Quelles étaient les places de la femme au sein de Rome et de son immense empire ? Partie intégrante de la société en tant que matrone, figure modèle du foyer, la femme étaient également reconnue comme indispensable aux plaisirs sexuels du citoyen. A chacun son rôle mais y’avait-il tout de même confusion des corps et mélange des genres ?
Les cris des prostituées n’étaient-ils pas comparés aux hurlements d’une louve, à la fois mère et animal symbole de la cité de Rome ?
Entretien avec Virginie Girod, historienne spécialiste de l’histoire des femmes et de la sexualité, chroniqueuse pour les magazines Lire et Historia.
Dans la société romaine, les femmes étaient-elles perçues comme multiples, avec deux corps : Celui de la mère, de la prêtresse et celui de l’amante, la prostituée (souvent esclave) ?

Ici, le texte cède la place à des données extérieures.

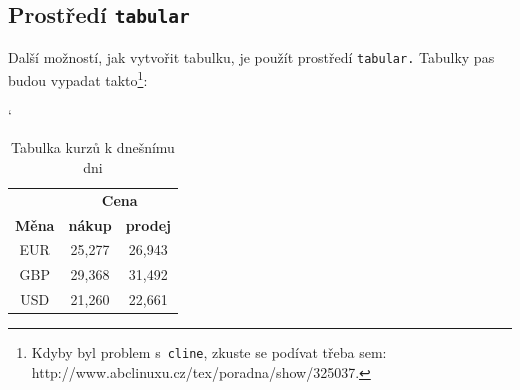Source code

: \documentclass[a4paper, 11pt]{article}
\begin{document}
\subsection{Prostředí \texttt{tabular}}
Další možností, jak vytvořit tabulku, je použít prostředí \texttt{tabular.} Tabulky pas budou vypadat takto\footnote{Kdyby byl problem s~\texttt{cline}, zkuste se podívat třeba sem:  http://www.abclinuxu.cz/tex/poradna/show/325037.}:

\bigskip
\catcode`
\begin{table}[h]
    \centering
\begin{tabular}{ | c | c | c |}
    \hline
                  & \multicolumn{2}{|c|}{\textbf{Cena}} \\ \cline{2-3}
    \textbf{Měna} & \textbf{nákup}   &   \textbf{prodej}\\ \hline
    EUR          & 25,277           & 26,943           \\
    GBP          & 29,368           & 31,492           \\
    USD          & 21,260           & 22,661           \\ \hline
    
\end{tabular}
\caption{Tabulka kurzů k dnešnímu dni}
\label{tables:table1}
\end{table}
\end{document}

Exactement. A Rome, il y avait une dichotomie très prégnante entre deux types de femmes : d’un côté les matrones, des femmes dont le rôle social était d’assurer la reproduction des citoyens et d’un autre côté, les prostituées dont la fonction étaient de procurer des plaisirs récréatifs aux hommes.

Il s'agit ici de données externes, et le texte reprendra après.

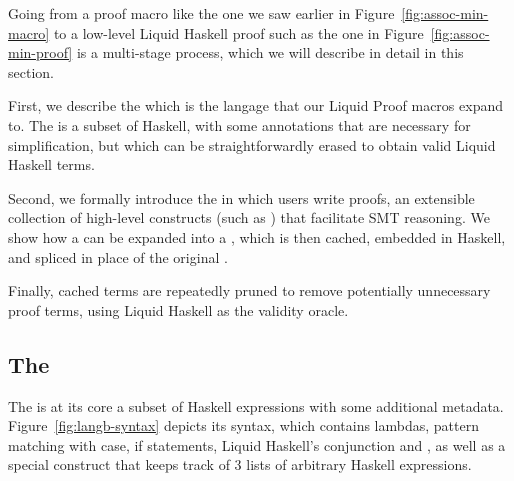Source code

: % 
% 
  

Going from a proof macro like the one we saw earlier in
Figure~\ref{fig:assoc-min-macro} to a low-level Liquid Haskell proof
such as the one in Figure~\ref{fig:assoc-min-proof} is a
multi-stage process, which we will describe in detail in this section.

First, we describe the \LangB which is the langage that our Liquid
Proof macros expand to. The \LangB is a subset of Haskell, with some
annotations that are necessary for simplification, but which can be
straightforwardly erased to obtain valid Liquid Haskell terms.

Second, we formally introduce the \LangA in which users write proofs,
an extensible collection of high-level constructs (such as
) that facilitate SMT reasoning. We show how a \LangATerm
can be expanded into a \LangBTerm, which is then cached, embedded in
Haskell, and spliced in place of the original \LangATerm.

Finally, cached terms are repeatedly pruned to remove potentially
unnecessary proof terms, using Liquid Haskell as the validity oracle.


\subsection{The \LangB}
\label{sec:proto-proof}

The \LangB is at its core a subset of Haskell expressions with some
additional metadata.  Figure~\ref{fig:langb-syntax} depicts its
syntax, which contains lambdas, pattern matching with case, if
statements, Liquid Haskell's conjunction \LC{&&&} and , as
well as a special construct  that keeps track of 3 lists of
arbitrary Haskell expressions.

Ces deux catégories de femmes étaient irréconciliables, antagonistes, sauf dans de très rares cas où elles peuvent s’entraider.
Ces distinctions montrent la stratégie patriarcale romaine. Les biens se transmettent de manière patrilinéaire. Les femmes ont juste un rôle : celui d’assurer la continuité des familles mais en aucun cas elles ne sont acceptées dans l’espace public et dans le milieu du pouvoir. Les prostituées étaient quant à elles en grande majorité des esclaves même si les femmes-esclaves n’étaient pas toutes réservées pour le plaisir sexuel de leur maître. Sénèque allait jusqu’à déconseiller ce genre de pratiques.
Les hommes pouvaient également rencontrer des prostituées payantes parfois affranchies. Les citoyennes romaines devenues prostituées étaient, quant à elles, déchues. Dans l’Antiquité romaine, toutes les personnes travaillant dans le milieu du spectacle (les comédiens, les gladiateurs…) étaient frappées de ce que l’on appelle l’infamie (la mauvaise réputation) qui était une sorte de souillure sociale. La prostitution faisait partie de la catégorie des spectacles. C’était de plus une souillure qu’on ne pouvait pas être réhabilitée. Une fois que l’on avait perdu sa situation de femme respectable, on ne pouvait pas revenir en arrière.
La prêtresse est un cas à part notamment la vestale. Cette dernière avait un statut unique à Rome : cette femme devait rester vierge. Elle avait un lien avec le divin et assure la pérennité de Rome. La vestale ne faisait pas partie de la dichotomie maman versus putain.
Il existe beaucoup de symboles ou de représentations sexuelles dans l’espace public à Rome. Cela ne heurtait pas la pudeur des femmes ?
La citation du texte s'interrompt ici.